Une enquête sociologique autant qu’anthropologique qui fait date dans la compréhension et dans le constat sans jugement d’une minorité sociale en phase d’être une majorité sonnante. Des images et des témoignages utiles pris sans filtre autant en patrouille, qu’en salle de repos et dans des échanges intimes au gré de l’attente d’un flagrant délit. Il n’est sans doute plus nécessaire de le démontrer, mais les questionnements et le désabusement sont similaires de part et d’autres d’une frontière érigée par les différents gouvernements. La discrimination toujours plus intense, la dépréciation d’un travail apporte une tension inexorable et qui semble interdire toute évolution positive.
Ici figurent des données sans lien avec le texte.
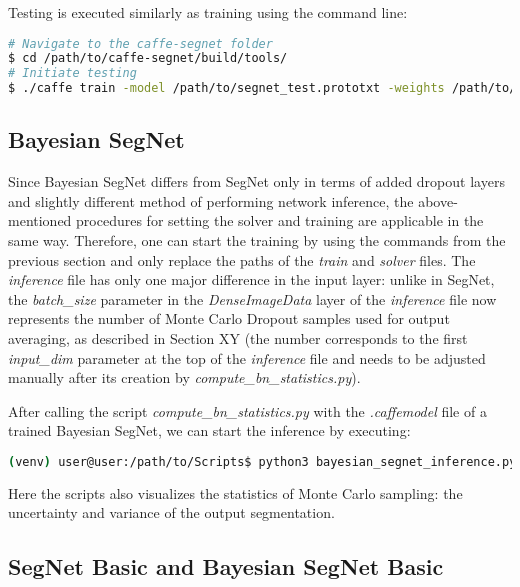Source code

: Testing is executed similarly as training using the command line:

\begin{lstlisting}[language=bash]
# Navigate to the caffe-segnet folder
$ cd /path/to/caffe-segnet/build/tools/
# Initiate testing
$ ./caffe train -model /path/to/segnet_test.prototxt -weights /path/to/final_weights.caffemodel
\end{lstlisting}

\subsection{Bayesian SegNet}

Since Bayesian SegNet differs from SegNet only in terms of added dropout layers and slightly different method of performing network inference, the above-mentioned procedures for setting the solver and training are applicable in the same way. Therefore, one can start the training by using the commands from the previous section and only replace the paths of the \textit{train} and \textit{solver} files. The \textit{inference} file has only one major difference in the input layer: unlike in SegNet, the \textit{batch\_size} parameter in the \textit{DenseImageData} layer of the \textit{inference} file now represents the number of Monte Carlo Dropout samples used for output averaging, as described in Section XY (the number corresponds to the first \textit{input\_dim} parameter at the top of the \textit{inference} file and needs to be adjusted manually after its creation by \textit{compute\_bn\_statistics.py}).

After calling the script \textit{compute\_bn\_statistics.py} with the \textit{.caffemodel} file of a trained Bayesian SegNet, we can start the inference by executing:

\begin{lstlisting}[language=bash]
(venv) user@user:/path/to/Scripts$ python3 bayesian_segnet_inference.py /path/to/inference.prototxt /path/to/final_weights.caffemodel /path/to/videofile.avi 
\end{lstlisting}

Here the scripts also visualizes the statistics of Monte Carlo sampling: the uncertainty and variance of the output segmentation.

\subsection{SegNet Basic and Bayesian SegNet Basic}

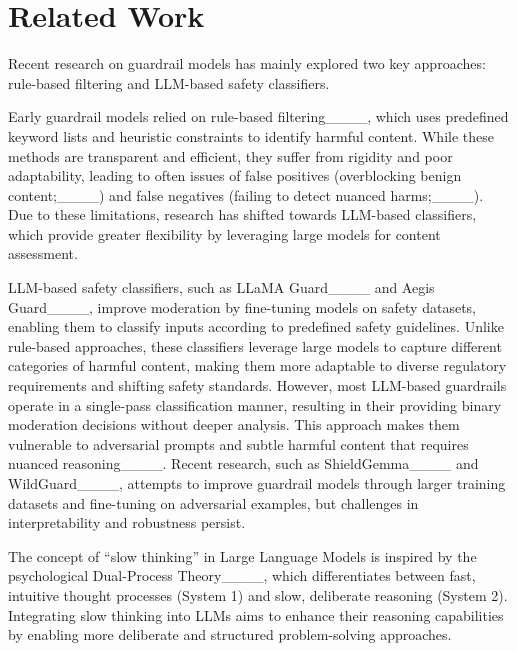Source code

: \section{Related Work}
Recent research on guardrail models has mainly explored two key approaches: rule-based filtering and LLM-based safety classifiers.

Early guardrail models relied on rule-based filtering____, which uses predefined keyword lists and heuristic constraints to identify harmful content. While these methods are transparent and efficient, they suffer from rigidity and poor adaptability, leading to often issues of false positives (overblocking benign content;____) and false negatives (failing to detect nuanced harms;____). Due to these limitations, research has shifted towards LLM-based classifiers, which provide greater flexibility by leveraging large models for content assessment.

LLM-based safety classifiers, such as LLaMA Guard____ and Aegis Guard____, improve moderation by fine-tuning models on safety datasets, enabling them to classify inputs according to predefined safety guidelines. Unlike rule-based approaches, these classifiers leverage large models to capture different categories of harmful content, making them more adaptable to diverse regulatory requirements and shifting safety standards. However, most LLM-based guardrails operate in a single-pass classification manner, resulting in their providing binary moderation decisions without deeper analysis. This approach makes them vulnerable to adversarial prompts and subtle harmful content that requires nuanced reasoning____. Recent research, such as ShieldGemma____ and WildGuard____, attempts to improve guardrail models through larger training datasets and fine-tuning on adversarial examples, but challenges in interpretability and robustness persist.

The concept of ``slow thinking'' in Large Language Models is inspired by the psychological Dual-Process Theory____, which differentiates between fast, intuitive thought processes (System 1) and slow, deliberate reasoning (System 2). Integrating slow thinking into LLMs aims to enhance their reasoning capabilities by enabling more deliberate and structured problem-solving approaches.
La question de la police, ses dérives, son rôle premier, son rôle effectif édicté, les conséquences de tout cela sont autant de maux que les populations n’ont pas forcément vu venir. En tous cas, personne ne compte endosser la responsabilité de l’image que la police actuelle véhicule que ce soit malgré elle ou en toute conscience. Cette situation laisse hélas un trou juridique réel quant aux exactions discutables des représentants de l’ordre. L’ampleur de cette image de violence quotidienne et systématique, qui n’est comme toujours que le résultat de comportements portés par une minorité, force à engluer les rapports de confiance presque totalement morts aujourd’hui entre les policiers et la population. C’est tellement encré dans les esprits, que le réflexe de cette déconsidération a dépassé depuis longtemps les frontières des banlieues parisiennes. Désormais la police n’est plus qu’une exécutante du gouvernement en place au détriment de son rôle de médiation premier.
Côté graphique, les couleurs sombres choisies reflètent parfaitement l’état d’esprit général des troupes et l’ambiance de travail. Très rapidement le lecteur se surprend à aller au-delà de la bande dessinée pour atterrir dans le documentaire d’investigation malgré une volonté d’observation. Cet ouvrage donne la possibilité d’ouvrir une fenêtre cassée, de prendre une photo sur un exemple triste de la police française spécialisée dans la prévention de crimes qu’elle induit et crée plus qu’elle ne solutionne. L’avenir de la sécurité en est grandement avorté de fait. Chacun sera juge.